> Problem requirements:
Within the listing below, please show every line carrying the string "used".

> Data records:
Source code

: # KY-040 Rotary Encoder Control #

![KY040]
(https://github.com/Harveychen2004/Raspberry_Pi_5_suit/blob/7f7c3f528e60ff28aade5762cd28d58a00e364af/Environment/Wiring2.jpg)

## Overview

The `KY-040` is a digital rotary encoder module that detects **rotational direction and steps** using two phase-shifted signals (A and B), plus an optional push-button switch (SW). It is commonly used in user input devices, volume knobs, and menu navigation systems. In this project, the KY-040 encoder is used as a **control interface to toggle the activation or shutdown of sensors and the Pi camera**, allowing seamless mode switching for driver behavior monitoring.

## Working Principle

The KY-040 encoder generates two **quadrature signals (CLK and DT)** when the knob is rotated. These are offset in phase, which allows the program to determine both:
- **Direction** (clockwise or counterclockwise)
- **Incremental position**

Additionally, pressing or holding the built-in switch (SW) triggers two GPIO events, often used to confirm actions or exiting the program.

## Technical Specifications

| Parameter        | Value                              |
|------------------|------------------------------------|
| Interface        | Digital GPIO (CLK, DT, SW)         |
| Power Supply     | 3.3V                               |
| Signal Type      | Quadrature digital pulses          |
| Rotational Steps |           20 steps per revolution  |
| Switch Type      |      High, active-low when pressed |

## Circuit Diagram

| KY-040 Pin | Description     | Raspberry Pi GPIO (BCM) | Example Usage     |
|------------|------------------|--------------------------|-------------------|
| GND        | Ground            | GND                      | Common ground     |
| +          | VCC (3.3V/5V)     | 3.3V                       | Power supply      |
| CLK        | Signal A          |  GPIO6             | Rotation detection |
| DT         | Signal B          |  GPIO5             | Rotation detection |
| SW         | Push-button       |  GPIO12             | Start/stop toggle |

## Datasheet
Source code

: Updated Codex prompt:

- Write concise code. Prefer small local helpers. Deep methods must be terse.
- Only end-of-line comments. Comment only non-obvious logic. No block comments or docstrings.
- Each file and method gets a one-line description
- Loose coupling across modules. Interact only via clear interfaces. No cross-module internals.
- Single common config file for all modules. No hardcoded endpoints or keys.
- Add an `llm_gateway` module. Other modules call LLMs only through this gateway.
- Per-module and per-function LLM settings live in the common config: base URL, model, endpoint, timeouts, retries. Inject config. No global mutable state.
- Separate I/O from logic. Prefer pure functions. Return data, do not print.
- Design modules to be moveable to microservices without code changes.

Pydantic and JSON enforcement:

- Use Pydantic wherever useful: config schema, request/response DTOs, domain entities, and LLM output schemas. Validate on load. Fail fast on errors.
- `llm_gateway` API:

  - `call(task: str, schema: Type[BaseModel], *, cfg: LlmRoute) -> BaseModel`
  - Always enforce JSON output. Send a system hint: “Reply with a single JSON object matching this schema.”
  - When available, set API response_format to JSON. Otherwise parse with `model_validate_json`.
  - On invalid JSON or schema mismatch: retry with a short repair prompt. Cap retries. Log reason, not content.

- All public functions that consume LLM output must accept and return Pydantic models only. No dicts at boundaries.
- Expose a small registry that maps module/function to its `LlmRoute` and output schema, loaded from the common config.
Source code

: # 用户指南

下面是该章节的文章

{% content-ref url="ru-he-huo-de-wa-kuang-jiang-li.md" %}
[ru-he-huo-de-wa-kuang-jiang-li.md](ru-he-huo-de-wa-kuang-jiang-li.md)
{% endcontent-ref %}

> Finished task:
The `KY-040` is a digital rotary encoder module that detects **rotational direction and steps** using two phase-shifted signals (A and B), plus an optional push-button switch (SW). It is commonly used in user input devices, volume knobs, and menu navigation systems. In this project, the KY-040 encoder is used as a **control interface to toggle the activation or shutdown of sensors and the Pi camera**, allowing seamless mode switching for driver behavior monitoring.
Additionally, pressing or holding the built-in switch (SW) triggers two GPIO events, often used to confirm actions or exiting the program.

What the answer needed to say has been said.